Operation was fairly similar to the Norden. The bombardier would first locate the target in the bombsight and continue to adjust the dials until it remained motionless in the eyepiece. This allowed the bombsight to calculate the wind speed from the cancelled out drift rate, which in turn allowed to make an accurate calculation of groundspeed. Unlike the Norden, the Lotfe 7 could view targets directly in front of the aircraft, so the bombardier could use the real target for adjustments, rather than having to "tune" the instruments on a test target located closer to the aircraft. The bombsight could be used against targets 90° to 40° in front of the aircraft, and up to 20° on either side. On final approach, the autopilot was engaged, while the bombsight adjusted the flight path in response to last-minute changes by the bombardier. Bomb release was normally automatic in order to reduce timing errors.

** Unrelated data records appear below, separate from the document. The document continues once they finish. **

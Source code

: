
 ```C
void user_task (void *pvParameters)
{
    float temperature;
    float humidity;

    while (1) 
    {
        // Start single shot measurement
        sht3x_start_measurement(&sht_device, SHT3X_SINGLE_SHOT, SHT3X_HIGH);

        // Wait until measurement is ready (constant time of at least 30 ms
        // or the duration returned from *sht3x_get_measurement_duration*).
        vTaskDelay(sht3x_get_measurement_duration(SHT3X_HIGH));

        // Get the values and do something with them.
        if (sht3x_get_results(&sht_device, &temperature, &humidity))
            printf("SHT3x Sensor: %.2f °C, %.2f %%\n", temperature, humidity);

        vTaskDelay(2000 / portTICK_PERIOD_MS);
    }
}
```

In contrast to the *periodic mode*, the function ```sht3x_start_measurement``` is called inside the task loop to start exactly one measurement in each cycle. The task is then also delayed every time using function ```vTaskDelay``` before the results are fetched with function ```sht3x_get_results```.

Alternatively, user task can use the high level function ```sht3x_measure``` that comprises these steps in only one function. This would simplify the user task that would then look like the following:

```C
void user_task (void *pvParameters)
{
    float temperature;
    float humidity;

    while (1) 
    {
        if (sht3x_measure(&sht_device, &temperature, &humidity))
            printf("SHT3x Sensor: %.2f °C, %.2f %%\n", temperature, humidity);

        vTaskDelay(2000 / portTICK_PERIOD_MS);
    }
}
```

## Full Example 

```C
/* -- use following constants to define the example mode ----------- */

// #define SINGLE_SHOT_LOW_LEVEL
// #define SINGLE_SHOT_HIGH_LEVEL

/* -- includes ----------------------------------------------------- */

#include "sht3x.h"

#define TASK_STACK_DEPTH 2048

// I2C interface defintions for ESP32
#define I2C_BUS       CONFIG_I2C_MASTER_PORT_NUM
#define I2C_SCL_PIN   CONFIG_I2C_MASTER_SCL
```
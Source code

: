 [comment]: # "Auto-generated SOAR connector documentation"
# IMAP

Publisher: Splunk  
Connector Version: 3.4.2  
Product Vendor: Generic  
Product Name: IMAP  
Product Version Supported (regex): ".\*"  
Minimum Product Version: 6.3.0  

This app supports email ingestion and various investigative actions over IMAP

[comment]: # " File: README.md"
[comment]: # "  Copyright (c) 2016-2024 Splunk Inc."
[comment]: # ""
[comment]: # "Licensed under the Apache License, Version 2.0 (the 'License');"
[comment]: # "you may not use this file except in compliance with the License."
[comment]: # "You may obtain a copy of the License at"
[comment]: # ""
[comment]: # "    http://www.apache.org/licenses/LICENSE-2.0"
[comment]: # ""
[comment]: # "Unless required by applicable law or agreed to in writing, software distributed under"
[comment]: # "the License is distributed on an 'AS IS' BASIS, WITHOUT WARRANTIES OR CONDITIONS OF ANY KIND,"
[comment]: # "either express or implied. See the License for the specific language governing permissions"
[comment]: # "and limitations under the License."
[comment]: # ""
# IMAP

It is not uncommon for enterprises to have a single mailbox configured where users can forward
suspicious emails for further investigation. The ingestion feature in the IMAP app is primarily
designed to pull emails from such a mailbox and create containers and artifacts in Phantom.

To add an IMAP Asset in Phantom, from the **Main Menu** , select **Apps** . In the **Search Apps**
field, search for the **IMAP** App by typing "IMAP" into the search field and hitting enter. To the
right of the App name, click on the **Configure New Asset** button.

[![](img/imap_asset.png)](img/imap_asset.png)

The Lotfe 7 was normally installed near the nose of the aircraft with the mirror tube projecting through the fuselage to the outside of the aircraft. In most installations, like those in the Junkers Ju 88 or Heinkel He 111, the tube ended in a fairing under the fuselage with a protruding flat window in front. In other cases, like the Arado Ar 234 or the prototype bomber conversions of the Messerschmitt Me 262, the tube was open to the air, mounted so the mirror window was almost flush with the fuselage line. In the case of the single-seat Ar 234, the bombsight was difficult to access, so the autopilot was engaged first, allowing the pilot to remove the control yoke and access the bombsight.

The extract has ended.